## Instructions to follow:
Please give the entries below again exactly, omitting every picture.
┏━━
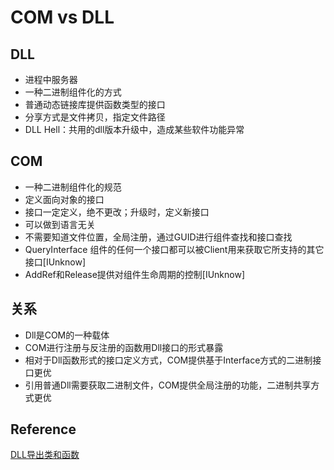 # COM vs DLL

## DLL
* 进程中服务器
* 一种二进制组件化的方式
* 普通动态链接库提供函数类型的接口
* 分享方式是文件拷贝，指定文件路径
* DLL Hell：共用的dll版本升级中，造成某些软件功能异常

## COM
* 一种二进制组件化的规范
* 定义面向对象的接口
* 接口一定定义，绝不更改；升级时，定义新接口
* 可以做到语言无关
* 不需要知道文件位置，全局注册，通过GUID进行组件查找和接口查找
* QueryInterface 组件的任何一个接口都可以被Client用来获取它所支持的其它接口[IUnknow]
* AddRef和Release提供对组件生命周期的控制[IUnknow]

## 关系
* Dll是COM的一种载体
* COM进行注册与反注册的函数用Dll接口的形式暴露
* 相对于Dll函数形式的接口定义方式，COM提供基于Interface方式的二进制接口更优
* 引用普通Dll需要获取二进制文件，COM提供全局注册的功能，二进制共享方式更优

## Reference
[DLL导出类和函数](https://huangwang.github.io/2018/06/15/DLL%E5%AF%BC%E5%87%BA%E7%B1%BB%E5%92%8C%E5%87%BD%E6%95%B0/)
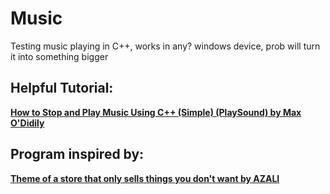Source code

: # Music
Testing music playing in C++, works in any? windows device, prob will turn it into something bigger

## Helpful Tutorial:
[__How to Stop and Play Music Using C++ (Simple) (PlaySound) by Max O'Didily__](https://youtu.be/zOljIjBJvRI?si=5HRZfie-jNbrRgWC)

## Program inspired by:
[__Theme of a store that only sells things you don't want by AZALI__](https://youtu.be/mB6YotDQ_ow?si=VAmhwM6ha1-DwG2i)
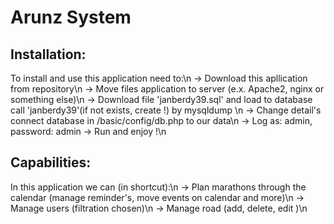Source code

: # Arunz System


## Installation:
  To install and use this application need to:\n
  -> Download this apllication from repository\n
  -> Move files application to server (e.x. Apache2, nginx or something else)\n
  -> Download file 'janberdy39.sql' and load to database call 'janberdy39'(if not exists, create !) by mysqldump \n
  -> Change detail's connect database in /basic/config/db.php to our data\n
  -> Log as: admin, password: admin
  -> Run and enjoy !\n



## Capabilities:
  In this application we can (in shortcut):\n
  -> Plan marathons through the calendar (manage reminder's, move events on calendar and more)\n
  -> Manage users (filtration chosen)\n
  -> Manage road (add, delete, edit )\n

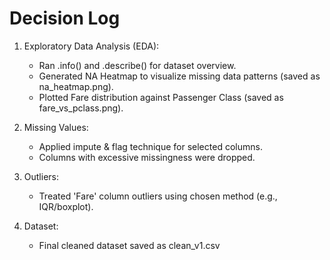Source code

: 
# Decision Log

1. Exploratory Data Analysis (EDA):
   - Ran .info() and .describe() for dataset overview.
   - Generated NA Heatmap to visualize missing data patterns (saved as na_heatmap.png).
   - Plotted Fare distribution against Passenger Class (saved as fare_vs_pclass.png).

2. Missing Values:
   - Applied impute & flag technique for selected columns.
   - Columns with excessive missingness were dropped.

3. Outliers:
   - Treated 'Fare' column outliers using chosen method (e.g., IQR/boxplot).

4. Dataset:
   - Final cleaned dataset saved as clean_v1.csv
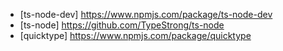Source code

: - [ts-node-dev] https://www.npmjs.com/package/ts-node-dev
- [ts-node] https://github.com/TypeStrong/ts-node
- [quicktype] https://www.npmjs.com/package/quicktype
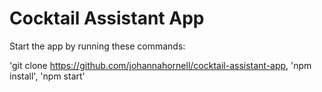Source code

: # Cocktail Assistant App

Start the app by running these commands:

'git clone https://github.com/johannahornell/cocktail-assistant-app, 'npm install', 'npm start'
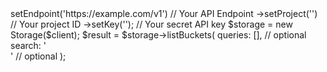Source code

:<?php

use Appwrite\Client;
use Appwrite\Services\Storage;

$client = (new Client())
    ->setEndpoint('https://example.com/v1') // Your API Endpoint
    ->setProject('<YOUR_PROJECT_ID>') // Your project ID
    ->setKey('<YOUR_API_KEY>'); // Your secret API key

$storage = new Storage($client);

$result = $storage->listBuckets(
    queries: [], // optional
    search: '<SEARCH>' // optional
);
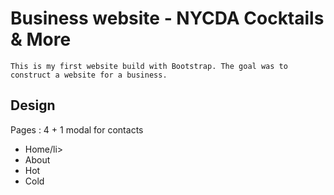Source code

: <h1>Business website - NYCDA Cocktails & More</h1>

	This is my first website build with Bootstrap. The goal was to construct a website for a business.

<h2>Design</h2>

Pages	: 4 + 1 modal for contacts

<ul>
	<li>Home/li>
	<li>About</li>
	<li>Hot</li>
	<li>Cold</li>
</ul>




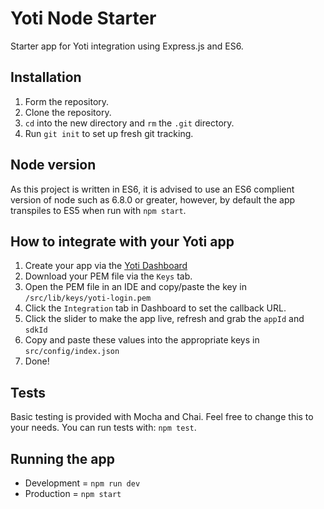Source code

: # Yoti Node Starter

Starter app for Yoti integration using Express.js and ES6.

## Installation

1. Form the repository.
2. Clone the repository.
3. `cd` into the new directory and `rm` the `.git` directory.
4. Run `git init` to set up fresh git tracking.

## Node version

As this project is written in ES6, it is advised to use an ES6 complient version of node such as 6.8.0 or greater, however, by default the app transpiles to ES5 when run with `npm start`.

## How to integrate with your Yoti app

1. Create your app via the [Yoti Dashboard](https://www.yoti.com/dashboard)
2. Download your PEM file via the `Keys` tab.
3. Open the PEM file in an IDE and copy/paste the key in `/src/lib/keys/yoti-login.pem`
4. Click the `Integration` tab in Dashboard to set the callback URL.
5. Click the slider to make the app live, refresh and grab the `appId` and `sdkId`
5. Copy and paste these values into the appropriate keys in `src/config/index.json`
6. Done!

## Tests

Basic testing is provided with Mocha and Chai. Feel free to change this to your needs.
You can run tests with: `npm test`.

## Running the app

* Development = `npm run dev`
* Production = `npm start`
┗━━
## Written answer:
 # COM vs DLL

## DLL
* 进程中服务器
* 一种二进制组件化的方式
* 普通动态链接库提供函数类型的接口
* 分享方式是文件拷贝，指定文件路径
* DLL Hell：共用的dll版本升级中，造成某些软件功能异常

## COM
* 一种二进制组件化的规范
* 定义面向对象的接口
* 接口一定定义，绝不更改；升级时，定义新接口
* 可以做到语言无关
* 不需要知道文件位置，全局注册，通过GUID进行组件查找和接口查找
* QueryInterface 组件的任何一个接口都可以被Client用来获取它所支持的其它接口[IUnknow]
* AddRef和Release提供对组件生命周期的控制[IUnknow]

## 关系
* Dll是COM的一种载体
* COM进行注册与反注册的函数用Dll接口的形式暴露
* 相对于Dll函数形式的接口定义方式，COM提供基于Interface方式的二进制接口更优
* 引用普通Dll需要获取二进制文件，COM提供全局注册的功能，二进制共享方式更优

## Reference
[DLL导出类和函数](https://huangwang.github.io/2018/06/15/DLL%E5%AF%BC%E5%87%BA%E7%B1%BB%E5%92%8C%E5%87%BD%E6%95%B0/)
Source code

: # Music
Testing music playing in C++, works in any? windows device, prob will turn it into something bigger

## Helpful Tutorial:
[__How to Stop and Play Music Using C++ (Simple) (PlaySound) by Max O'Didily__](https://youtu.be/zOljIjBJvRI?si=5HRZfie-jNbrRgWC)

## Program inspired by:
[__Theme of a store that only sells things you don't want by AZALI__](https://youtu.be/mB6YotDQ_ow?si=VAmhwM6ha1-DwG2i)
Source code

: # Arunz System


## Installation:
  To install and use this application need to:\n
  -> Download this apllication from repository\n
  -> Move files application to server (e.x. Apache2, nginx or something else)\n
  -> Download file 'janberdy39.sql' and load to database call 'janberdy39'(if not exists, create !) by mysqldump \n
  -> Change detail's connect database in /basic/config/db.php to our data\n
  -> Log as: admin, password: admin
  -> Run and enjoy !\n



## Capabilities:
  In this application we can (in shortcut):\n
  -> Plan marathons through the calendar (manage reminder's, move events on calendar and more)\n
  -> Manage users (filtration chosen)\n
  -> Manage road (add, delete, edit )\n

Source code

: 
# Decision Log

1. Exploratory Data Analysis (EDA):
   - Ran .info() and .describe() for dataset overview.
   - Generated NA Heatmap to visualize missing data patterns (saved as na_heatmap.png).
   - Plotted Fare distribution against Passenger Class (saved as fare_vs_pclass.png).

2. Missing Values:
   - Applied impute & flag technique for selected columns.
   - Columns with excessive missingness were dropped.

3. Outliers:
   - Treated 'Fare' column outliers using chosen method (e.g., IQR/boxplot).

4. Dataset:
   - Final cleaned dataset saved as clean_v1.csv
Source code

: - [ts-node-dev] https://www.npmjs.com/package/ts-node-dev
- [ts-node] https://github.com/TypeStrong/ts-node
- [quicktype] https://www.npmjs.com/package/quicktype
Source code

: # Cocktail Assistant App

Start the app by running these commands:

'git clone https://github.com/johannahornell/cocktail-assistant-app, 'npm install', 'npm start'
Source code

:<?php

use Appwrite\Client;
use Appwrite\Services\Storage;

$client = (new Client())
    ->setEndpoint('https://example.com/v1') // Your API Endpoint
    ->setProject('<YOUR_PROJECT_ID>') // Your project ID
    ->setKey('<YOUR_API_KEY>'); // Your secret API key

$storage = new Storage($client);

$result = $storage->listBuckets(
    queries: [], // optional
    search: '<SEARCH>' // optional
);
Source code

: <h1>Business website - NYCDA Cocktails & More</h1>

	This is my first website build with Bootstrap. The goal was to construct a website for a business.

<h2>Design</h2>

Pages	: 4 + 1 modal for contacts

<ul>
	<li>Home/li>
	<li>About</li>
	<li>Hot</li>
	<li>Cold</li>
</ul>




Source code

: # Yoti Node Starter

Starter app for Yoti integration using Express.js and ES6.

## Installation

1. Form the repository.
2. Clone the repository.
3. `cd` into the new directory and `rm` the `.git` directory.
4. Run `git init` to set up fresh git tracking.

## Node version

As this project is written in ES6, it is advised to use an ES6 complient version of node such as 6.8.0 or greater, however, by default the app transpiles to ES5 when run with `npm start`.

## How to integrate with your Yoti app

1. Create your app via the [Yoti Dashboard](https://www.yoti.com/dashboard)
2. Download your PEM file via the `Keys` tab.
3. Open the PEM file in an IDE and copy/paste the key in `/src/lib/keys/yoti-login.pem`
4. Click the `Integration` tab in Dashboard to set the callback URL.
5. Click the slider to make the app live, refresh and grab the `appId` and `sdkId`
5. Copy and paste these values into the appropriate keys in `src/config/index.json`
6. Done!

## Tests

Basic testing is provided with Mocha and Chai. Feel free to change this to your needs.
You can run tests with: `npm test`.

## Running the app

* Development = `npm run dev`
* Production = `npm start`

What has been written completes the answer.